Hanna Fenichel Pitkin established four theories of representation in her philosophical writing on this subject:[1]

  1. Formalistic Representation, including:
    1. Authorization
    2. Accountability
  2. Symbolic Representation
  3. Descriptive Representation, and
  4. Substantive Representation

Scientific research addresses some of the preceding forms of representation, but it also distinguishes dyadic and collective forms, which are explained below. Scientific research has also identified several alternative "models" or alternative versions of how dyadic representation might come about, especially including instructed delegate, responsible party, and trustee ones. The goal of scientific research is to develop systematic theory that accounts for the character of collective and dyadic representation and, in the latter case, for the conditions under which these alternative models arise.

Burke[edit]

British politician Edmund Burke in his 1774 Speech to the Electors at Bristol at the Conclusion of the Poll was noted for his articulation of the principles of representation against the notion that elected officials should be delegates who exactly mirror the opinions of the electorate:

It ought to be the happiness and glory of a representative to live in the strictest union, the closest correspondence, and the most unreserved communication with his constituents. Their wishes ought to have great weight with him; their opinion, high respect; their business, unremitting attention. It is his duty to sacrifice his repose, his pleasures, his satisfactions, to theirs; and above all, ever, and in all cases, to prefer their interest to his own. But his unbiased opinion, his mature judgment, his enlightened conscience, he ought not to sacrifice to you, to any man, or to any set of men living. These he does not derive from your pleasure; no, nor from the law and the constitution. They are a trust from Providence, for the abuse of which he is deeply answerable. Your representative owes you, not his industry only, but his judgment; and he betrays, instead of serving you, if he sacrifices it to your opinion.

[2]

Pitkin points out that Burke linked the district's interest with the proper behaviour of its elected official, explaining, "Burke conceives of broad, relatively fixed interest, few in number and clearly defined, of which any group or locality has just one. These interests are largely economic or associated with particular localities whose livelihood they characterize, in his over-all prosperity they involve."[3]

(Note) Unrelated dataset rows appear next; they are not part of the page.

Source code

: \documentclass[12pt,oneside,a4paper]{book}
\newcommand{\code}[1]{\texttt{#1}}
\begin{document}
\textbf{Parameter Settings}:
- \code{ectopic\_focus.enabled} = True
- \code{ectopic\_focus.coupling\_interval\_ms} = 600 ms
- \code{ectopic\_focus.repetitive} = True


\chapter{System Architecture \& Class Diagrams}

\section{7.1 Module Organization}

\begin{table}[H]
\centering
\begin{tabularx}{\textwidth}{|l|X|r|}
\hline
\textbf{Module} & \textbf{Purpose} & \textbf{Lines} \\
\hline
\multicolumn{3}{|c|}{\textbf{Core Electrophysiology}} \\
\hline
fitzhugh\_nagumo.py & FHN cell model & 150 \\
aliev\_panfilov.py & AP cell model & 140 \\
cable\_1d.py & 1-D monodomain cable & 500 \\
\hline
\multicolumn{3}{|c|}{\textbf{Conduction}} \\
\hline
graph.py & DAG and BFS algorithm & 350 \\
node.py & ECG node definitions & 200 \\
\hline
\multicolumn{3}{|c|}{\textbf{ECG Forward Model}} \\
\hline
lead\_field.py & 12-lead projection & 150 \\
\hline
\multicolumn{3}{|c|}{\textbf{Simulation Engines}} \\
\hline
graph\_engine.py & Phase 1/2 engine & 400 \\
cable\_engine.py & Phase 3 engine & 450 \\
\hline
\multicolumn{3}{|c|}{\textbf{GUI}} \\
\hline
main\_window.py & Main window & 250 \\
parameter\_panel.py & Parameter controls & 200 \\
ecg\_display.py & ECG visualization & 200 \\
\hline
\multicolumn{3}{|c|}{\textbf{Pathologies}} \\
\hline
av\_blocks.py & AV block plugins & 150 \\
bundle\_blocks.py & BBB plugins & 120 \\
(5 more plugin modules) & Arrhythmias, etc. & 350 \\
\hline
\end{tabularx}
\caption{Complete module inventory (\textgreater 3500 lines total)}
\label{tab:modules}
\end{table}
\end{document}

Representation by population[edit]

In this method, elected representatives will be chosen by more or less numerically equivalent blocks of voters. This is not always practical for historical and current political reasons, and sometimes is impractical purely on the basis of logistics, as in regions where travel is difficult and distances are long. The shortened term "rep-by-pop" is used in Britain but is relatively uncommon in U.S.

Historically rep-by-pop is the alternative to rep-by-area. However, in the colonial countries, the geographic realities made a necessity of low-population electoral districts in order to give meaningful representation to remote communities, and only in urban and suburban areas has there been any success with applying rep-by-pop more or less evenly.

In the United States and other democracies, typically the lower house of a bicameral (two-chamber) system is based on population—more or less—while the upper House is based on area. Or, as it might be put in the United Kingdom, on title to land, as was originally the case with the old pre-Reforms House of Lords. In the Senate or the Lords, it does not matter how many people are living in a constituent's jurisdiction, it matters that the constituent have the jurisdiction (by election, heredity or appointment—the US, the UK and Canada respectively).

Representation by area[edit]

The principle of rep-by-pop, when brought in and promoted publicly, removed many archaic seats in the British House of Commons although some northern and rural counties necessarily still have variably lower populations than most urban ridings. Former British colonies like Canada and Australia also have rural and wilderness areas spanning tens of thousands of square miles, with fewer voters in them than a tiny urban-core riding. In the most extreme case, one riding of the Canadian parliament covers more than 2 million square kilometres, Nunavut, yet has less than one third the average number of voters for a riding, with a population of about 30,000. Making the riding larger would be difficult for the elected member, as well as for campaigning and also unfair to remotely rural constituents, whose concerns are radically different from those of the medium-sized towns that typically dominate the electorate in such ridings.

The American Constitution has built into it a series of compromises between rep-by-pop and rep-by-area: two Senators per state, at least one Representative per state, and representation in the electoral college. In Canada, provinces such as Prince Edward Island have unequal representation in Parliament (in the Commons as well as the Senate) relative to Ontario, British Columbia, and Alberta, partly for historical reasons, partly because those electoral allotments are constitutionally guaranteed, and partly because governments have simply chosen to under-represent certain voters and over-represent others. In the United States, Baker v. Carr (1962) established the "one-person/one vote" standard, that each individual had to be weighted equally in legislative apportionment.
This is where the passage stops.